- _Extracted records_
=== Begin Enclosure ===

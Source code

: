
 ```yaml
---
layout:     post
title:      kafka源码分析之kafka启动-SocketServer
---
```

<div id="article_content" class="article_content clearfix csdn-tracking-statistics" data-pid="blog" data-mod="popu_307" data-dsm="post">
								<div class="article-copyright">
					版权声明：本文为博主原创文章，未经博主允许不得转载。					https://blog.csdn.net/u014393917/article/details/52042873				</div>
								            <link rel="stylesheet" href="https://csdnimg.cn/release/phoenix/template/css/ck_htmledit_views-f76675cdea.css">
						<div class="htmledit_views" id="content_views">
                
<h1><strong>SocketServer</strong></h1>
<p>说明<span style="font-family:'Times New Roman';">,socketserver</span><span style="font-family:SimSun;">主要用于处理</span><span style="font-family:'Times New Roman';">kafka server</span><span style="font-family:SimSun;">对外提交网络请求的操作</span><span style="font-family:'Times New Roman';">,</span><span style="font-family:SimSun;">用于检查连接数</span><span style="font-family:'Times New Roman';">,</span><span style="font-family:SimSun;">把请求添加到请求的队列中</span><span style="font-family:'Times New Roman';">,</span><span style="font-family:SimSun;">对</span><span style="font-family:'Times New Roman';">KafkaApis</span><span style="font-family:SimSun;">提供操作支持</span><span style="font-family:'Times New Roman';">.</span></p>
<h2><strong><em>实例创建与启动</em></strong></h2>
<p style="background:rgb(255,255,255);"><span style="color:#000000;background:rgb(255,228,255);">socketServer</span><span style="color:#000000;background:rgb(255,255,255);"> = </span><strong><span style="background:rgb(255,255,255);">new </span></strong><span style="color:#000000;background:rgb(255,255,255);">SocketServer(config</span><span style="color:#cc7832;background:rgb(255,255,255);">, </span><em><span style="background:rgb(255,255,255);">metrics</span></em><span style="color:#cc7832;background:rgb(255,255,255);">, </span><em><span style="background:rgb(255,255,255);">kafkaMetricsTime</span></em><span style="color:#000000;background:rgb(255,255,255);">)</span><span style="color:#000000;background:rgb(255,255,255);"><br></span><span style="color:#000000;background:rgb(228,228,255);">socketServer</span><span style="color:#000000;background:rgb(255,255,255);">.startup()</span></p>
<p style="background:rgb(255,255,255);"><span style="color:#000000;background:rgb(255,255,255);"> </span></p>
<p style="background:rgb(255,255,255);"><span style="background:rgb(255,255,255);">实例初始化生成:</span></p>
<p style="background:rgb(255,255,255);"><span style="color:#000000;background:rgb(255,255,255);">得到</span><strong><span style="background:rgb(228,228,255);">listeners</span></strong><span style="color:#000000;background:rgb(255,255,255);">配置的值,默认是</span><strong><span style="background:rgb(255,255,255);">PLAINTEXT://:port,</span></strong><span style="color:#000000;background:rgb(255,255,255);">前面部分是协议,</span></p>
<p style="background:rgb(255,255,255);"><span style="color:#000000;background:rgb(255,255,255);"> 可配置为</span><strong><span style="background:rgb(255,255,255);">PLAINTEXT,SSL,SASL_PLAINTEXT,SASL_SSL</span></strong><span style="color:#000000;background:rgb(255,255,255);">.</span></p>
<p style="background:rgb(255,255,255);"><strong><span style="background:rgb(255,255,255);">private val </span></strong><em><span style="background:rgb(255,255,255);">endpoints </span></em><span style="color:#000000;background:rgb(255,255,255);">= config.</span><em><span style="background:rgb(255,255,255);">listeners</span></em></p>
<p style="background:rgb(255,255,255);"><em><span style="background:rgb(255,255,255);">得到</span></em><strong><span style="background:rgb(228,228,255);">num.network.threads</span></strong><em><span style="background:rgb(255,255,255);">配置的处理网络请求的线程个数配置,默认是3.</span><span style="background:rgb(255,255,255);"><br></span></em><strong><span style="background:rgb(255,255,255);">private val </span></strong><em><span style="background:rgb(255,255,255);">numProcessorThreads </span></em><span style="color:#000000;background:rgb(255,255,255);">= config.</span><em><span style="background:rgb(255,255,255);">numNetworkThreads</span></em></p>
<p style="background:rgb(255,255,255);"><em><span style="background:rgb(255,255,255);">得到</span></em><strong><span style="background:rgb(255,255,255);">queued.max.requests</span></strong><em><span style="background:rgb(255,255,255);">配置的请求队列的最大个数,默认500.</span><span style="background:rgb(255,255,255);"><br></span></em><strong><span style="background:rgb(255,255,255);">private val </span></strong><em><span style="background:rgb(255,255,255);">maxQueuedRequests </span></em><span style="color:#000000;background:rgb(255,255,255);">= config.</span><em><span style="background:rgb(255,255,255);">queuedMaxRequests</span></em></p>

=== End Enclosure ===

- _Brief_
The answer should contain only the lines from the first line of the entries through the line holding "<h1><strong>SocketServer</strong></h1>", each exactly as written.

- _Task result_
Source code

:
 ```yaml
---
layout:     post
title:      kafka源码分析之kafka启动-SocketServer
---
```

<div id="article_content" class="article_content clearfix csdn-tracking-statistics" data-pid="blog" data-mod="popu_307" data-dsm="post">
								<div class="article-copyright">
					版权声明：本文为博主原创文章，未经博主允许不得转载。					https://blog.csdn.net/u014393917/article/details/52042873				</div>
								            <link rel="stylesheet" href="https://csdnimg.cn/release/phoenix/template/css/ck_htmledit_views-f76675cdea.css">
						<div class="htmledit_views" id="content_views">
                
<h1><strong>SocketServer</strong></h1>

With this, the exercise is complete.